More On Corporations Sole and California's Gender Mandate For Public Company Boards

Following yesterday's post, Professor Bainbridge directed me to a 2007 article that he co-wrote with Aaron Cole, The Bishop's Alter Ego: Enterprise Liability and the Catholic Priest Sex Abuse Scandal, 46 J. Catholic Legal Studies 65 (2007).  The article notes that the corporation sole isn't the only entity option available for religious organizations:

"American corporation law offers religious organizations a number of statutory forms through which they can gain 'legal recognition, status and rights, particularly the right to acquire and hold property.'   Among these are the unincorporated
association, the charitable trust, a not-for-profit corporation, a religious corporation, and the corporation sole."

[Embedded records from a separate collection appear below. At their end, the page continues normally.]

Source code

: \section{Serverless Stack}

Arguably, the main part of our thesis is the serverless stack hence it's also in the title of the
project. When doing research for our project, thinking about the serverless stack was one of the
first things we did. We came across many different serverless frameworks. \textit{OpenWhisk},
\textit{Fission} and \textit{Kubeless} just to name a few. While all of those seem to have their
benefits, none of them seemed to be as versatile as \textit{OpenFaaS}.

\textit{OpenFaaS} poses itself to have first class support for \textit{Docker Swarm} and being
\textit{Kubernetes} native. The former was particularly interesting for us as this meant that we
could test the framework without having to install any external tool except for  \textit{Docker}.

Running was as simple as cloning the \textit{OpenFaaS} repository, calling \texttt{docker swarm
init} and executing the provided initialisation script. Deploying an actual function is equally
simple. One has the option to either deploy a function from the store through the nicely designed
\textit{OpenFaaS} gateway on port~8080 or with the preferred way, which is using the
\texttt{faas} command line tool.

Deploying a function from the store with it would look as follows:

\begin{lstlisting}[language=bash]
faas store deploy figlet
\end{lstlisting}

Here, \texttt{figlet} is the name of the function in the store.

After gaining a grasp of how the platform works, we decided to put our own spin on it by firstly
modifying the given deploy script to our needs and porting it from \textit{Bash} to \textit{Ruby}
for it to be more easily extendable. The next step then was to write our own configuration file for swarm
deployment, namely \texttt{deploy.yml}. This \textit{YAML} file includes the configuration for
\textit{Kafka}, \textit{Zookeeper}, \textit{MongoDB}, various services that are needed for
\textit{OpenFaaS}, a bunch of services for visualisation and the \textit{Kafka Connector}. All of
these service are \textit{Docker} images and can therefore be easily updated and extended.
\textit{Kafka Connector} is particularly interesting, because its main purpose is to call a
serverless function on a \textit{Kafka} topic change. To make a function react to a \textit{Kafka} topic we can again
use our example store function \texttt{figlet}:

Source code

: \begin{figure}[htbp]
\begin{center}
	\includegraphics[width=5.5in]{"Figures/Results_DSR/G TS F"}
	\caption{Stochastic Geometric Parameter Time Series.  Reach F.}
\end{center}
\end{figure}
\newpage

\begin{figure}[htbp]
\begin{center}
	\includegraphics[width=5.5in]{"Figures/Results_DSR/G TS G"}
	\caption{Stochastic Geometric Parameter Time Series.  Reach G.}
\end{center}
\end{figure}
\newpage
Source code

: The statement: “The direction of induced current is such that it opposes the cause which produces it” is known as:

Id. at 75 (footnotes omitted).  The article also explains that American Roman Catholic Bishops likely favored the corporation sole as a response to trusteeism:

"In the mid-nineteenth century, some lay parishioners claimed that then-existing laws under which their churches had been incorporated granted the lay members of the church parochial administrative powers and even the right to choose and dismiss pastors. In 1854, “'trusteeists, conspiring with newly elected state legislators of the anti-Catholic Know-Nothing Party, procured in New York,
Pennsylvania, and elsewhere laws intended to compel all Catholic parishes to adopt the . . . trustee form of incorporation,' which would have imposed Congregationalist (democratic) polities on the Catholic church despite the clear hierarchical structures mandated by Church teaching."

Id. at 76 (footnotes omitted).  It should be remembered, however, that the corporation sole is not limited to the Roman Catholic faith and is available to any "religious denomination, society, or church".  Cal. Corp. Code § 1002.

California Gender Quota Bill To Go To Governor

Today is the last day for each house of the California legislature to pass bills in the current biennium.  Cal. Const. Art. IV, Sec 10(c), J.R. 61(b)(18).  Although I have been writing about SB 826 for months, the press seems to have only just discovered the bill. See, e.g., this article from the Wall Street Journal and this article from Fortune.  SB 826 would impose gender quotas on the boards of directors of public companies having their principal executive offices in the Golden State.    One study by Tomas Pereira concludes that 82% of companies will "pass" the 2019 mandate of having at least one woman director.  He finds, however, that 79% would "fail" the higher 2021 mandates.  His study, however, does not appear to account for the "ratcheting" problem that I identified in this post. Governor Brown has until September 30, 2018 to decide whether to sign the bill.  Cal. Const. Art. IV, Sec.10(b)(2).